Strange to have so much music in the course of the day, but I was reminded again when our dear friend Robin phoned later. Now aged nearly 97, he has been a family friend for nearly sixty years. His was a highly talented musical and artistic family (his brother, John Craxton, became an internationally renowned artist while his father, Harold Craxton, was a well-recognised pianist and composer.  Robin's wife herself had been a wonderful piano teacher and both were valued family friends. She had died in August, so Robin had been on my mind as I wondered how he was coping after a lifetime of devotion...



Ongoing in October has been the fall out from the referendum in Kurdistan, Iraq. It has made life and work even more difficult for aid workers there. Cat and Andy could not fly out of Erbil, the capital, for their planned R and R in Croatia, as Iraq has banned all flights except internal ones to Baghdad. Instead, they had to drive across the border to Turkey and fly from there. So not impossible, just tricky, time-consuming and awkwardly fraught with potential difficulties...We pray.

Highlight in October was, of course, Byron and Lisa’s visit. Dear friends for 32 years, they have continued to live and work in Africa – presently Tanzania – and are considered as family by Jonny. What a delight that Jonny and Adele are now teaching in the same area and get to see them frequently... and what a help Byron and Lisa have been to our ‘children’ as they settle into life in Arusha, accompanied by all the challenges and joys that characterise Life in Africa.

So we had three days of much laughing, reminiscing, talking heart to heart... Walks on the windy cliffs as Storm Brian raged through the British Isles; coffee overlooking the harbour; a birthday celebration for Lisa, eating dinner while a high tide crashed waves on to the windows of the restaurant; exploring World War 2 relics and remains.
Selfies at home...

Sue Wilson from the Tumaini Fund came to visit. Byron has just supplied them with a Basic Utility Vehicle which his project in Arusha is developing for small scale farmers. #joyinconnection

Lisa was pleased to discover Blue Bottle gin, made in Guernsey, after Jonny's recommendation!

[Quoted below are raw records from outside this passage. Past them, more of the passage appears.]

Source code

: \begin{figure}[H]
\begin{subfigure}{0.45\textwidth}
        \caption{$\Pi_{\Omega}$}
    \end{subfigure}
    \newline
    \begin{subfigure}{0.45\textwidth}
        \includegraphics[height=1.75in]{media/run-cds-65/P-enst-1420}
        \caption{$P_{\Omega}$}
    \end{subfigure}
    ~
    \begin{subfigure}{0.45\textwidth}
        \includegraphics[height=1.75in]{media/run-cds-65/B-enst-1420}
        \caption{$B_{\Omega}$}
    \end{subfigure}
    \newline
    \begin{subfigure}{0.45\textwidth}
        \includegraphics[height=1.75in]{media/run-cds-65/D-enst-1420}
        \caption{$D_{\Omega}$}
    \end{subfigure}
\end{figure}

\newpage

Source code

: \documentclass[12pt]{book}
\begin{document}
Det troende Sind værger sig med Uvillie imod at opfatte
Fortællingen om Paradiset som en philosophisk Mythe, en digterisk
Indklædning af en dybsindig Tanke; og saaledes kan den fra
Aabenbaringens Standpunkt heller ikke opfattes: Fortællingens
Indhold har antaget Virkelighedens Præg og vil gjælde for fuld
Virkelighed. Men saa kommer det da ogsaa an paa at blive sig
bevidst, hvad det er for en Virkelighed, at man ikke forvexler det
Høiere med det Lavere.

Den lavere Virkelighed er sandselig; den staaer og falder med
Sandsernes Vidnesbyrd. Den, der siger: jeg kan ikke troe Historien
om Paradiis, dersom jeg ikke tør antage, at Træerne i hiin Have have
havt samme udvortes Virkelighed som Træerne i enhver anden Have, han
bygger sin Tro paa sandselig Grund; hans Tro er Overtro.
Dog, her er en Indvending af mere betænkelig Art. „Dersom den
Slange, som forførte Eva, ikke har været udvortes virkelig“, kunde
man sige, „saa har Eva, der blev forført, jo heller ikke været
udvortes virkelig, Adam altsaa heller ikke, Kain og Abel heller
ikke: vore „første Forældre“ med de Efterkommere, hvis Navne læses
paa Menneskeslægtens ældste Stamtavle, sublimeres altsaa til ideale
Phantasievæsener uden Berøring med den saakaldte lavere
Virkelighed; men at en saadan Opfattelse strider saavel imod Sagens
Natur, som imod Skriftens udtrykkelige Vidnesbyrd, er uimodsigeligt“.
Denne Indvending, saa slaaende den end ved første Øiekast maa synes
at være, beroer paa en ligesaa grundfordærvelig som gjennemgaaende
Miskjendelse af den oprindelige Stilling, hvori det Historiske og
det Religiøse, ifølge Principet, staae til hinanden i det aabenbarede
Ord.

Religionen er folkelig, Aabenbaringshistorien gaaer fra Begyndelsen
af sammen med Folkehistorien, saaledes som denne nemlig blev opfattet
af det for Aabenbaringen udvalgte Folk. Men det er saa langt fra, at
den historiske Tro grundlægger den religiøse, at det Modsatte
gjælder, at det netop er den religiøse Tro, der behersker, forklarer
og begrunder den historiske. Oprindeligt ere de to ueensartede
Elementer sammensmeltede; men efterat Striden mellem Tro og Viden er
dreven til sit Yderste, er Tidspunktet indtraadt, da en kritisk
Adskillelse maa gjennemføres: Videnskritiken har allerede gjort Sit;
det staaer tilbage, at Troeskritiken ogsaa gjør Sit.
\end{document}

Rather an appropriate advert #Africanvisitors

Storm Brian. #windy #blownoffourfeet




Dinner out

Waves lashed at the windows


We took the overnight ferry to Portsmouth together in the motorhome, journeying up to Surrey to explore Newlands Corner, which Lisa had visited when living there as a child. Beautiful. I had had no idea there was so much countryside so near London. There on the  North Downs Way we saw a flock of jays and a variety of tits, including coal tits, clustering tamely on the bird feeders at the Visitors’ Centre.

It was, indeed, sad when we left them in the tiny village where they had booked to stay with their Karly and Trevor, their second son. Trevor and Jonny were adventure buddies growing up, sharing our holidays in Portugal and then, later, the whole group of brothers and friends making an epic walking safari of 100 miles through northern Tanzania...  Bummed that we had time only for a quick hello and goodbye...

Yet sadness did not consume us. The gift of the visit was such an unexpected joy that we were able to accept the inevitability of parting... and we, too, were on our way to other encounters with other friends...

...with Pickle. Adventuring, again, in the motorhome to Pastures New – or rather, mostly, Pastures Old.

And then, we were back home, to Nearly November.